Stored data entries
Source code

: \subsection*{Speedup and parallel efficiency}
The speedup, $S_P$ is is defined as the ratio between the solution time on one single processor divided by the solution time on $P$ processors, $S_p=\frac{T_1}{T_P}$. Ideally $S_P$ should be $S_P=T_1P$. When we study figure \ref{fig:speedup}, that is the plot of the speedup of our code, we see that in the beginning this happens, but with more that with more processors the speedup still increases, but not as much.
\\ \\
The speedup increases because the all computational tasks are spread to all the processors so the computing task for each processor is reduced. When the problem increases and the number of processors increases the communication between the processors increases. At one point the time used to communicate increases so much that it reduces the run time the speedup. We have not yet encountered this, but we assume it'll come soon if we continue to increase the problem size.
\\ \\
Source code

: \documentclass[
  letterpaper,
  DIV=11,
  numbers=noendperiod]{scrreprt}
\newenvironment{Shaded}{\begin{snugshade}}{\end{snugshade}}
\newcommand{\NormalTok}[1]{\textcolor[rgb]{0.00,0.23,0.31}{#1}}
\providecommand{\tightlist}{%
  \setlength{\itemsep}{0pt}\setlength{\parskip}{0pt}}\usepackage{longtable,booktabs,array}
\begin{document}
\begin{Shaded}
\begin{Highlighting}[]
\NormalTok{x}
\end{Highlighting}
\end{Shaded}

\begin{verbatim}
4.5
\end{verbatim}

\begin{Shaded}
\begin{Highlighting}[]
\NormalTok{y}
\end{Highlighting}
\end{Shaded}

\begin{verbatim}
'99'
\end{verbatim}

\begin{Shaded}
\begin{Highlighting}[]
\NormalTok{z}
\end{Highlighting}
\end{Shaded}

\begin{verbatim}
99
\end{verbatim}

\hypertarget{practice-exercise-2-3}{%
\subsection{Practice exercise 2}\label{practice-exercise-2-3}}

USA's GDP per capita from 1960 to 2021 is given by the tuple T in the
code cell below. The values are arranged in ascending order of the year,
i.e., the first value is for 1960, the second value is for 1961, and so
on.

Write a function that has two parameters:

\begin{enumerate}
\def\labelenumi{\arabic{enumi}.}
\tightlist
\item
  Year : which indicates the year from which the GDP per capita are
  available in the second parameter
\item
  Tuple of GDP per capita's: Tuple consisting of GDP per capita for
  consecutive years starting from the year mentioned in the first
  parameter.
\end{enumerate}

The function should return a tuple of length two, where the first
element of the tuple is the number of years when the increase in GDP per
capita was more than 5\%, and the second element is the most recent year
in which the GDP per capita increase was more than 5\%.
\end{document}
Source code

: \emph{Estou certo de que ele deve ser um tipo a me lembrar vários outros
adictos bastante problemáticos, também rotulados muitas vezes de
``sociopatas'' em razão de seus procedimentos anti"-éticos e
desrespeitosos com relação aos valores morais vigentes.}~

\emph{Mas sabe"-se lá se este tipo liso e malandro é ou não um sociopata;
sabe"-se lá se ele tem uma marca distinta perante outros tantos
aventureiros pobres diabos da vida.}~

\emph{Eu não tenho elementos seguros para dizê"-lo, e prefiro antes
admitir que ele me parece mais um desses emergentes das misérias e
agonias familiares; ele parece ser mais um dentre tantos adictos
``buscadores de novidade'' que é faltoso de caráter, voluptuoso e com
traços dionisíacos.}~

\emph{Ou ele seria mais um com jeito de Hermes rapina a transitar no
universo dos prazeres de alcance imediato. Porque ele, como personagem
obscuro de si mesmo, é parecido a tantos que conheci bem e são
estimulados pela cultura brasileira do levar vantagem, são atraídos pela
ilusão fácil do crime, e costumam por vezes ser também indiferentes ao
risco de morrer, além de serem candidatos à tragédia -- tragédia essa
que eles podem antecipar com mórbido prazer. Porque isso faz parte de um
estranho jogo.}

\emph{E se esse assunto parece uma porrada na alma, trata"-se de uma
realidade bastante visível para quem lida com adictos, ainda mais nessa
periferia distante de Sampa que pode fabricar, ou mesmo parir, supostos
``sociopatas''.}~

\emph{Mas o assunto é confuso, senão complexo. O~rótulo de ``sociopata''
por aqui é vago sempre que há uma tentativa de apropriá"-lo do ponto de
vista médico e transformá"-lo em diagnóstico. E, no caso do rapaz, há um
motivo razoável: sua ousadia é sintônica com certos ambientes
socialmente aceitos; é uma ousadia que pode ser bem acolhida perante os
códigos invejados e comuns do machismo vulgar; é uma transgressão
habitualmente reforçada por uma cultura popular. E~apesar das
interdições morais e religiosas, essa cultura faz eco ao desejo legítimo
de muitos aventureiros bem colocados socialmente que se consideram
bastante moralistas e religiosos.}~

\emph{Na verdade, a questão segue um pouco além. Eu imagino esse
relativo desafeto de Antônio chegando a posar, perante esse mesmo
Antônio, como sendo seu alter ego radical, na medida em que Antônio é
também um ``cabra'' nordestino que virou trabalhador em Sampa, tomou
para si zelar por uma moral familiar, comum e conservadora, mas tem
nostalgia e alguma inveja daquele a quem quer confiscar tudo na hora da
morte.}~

### Task details
Report each line of the entries where the word "exercise" occurs.

### Task answer
\hypertarget{practice-exercise-2-3}{%
\subsection{Practice exercise 2}\label{practice-exercise-2-3}}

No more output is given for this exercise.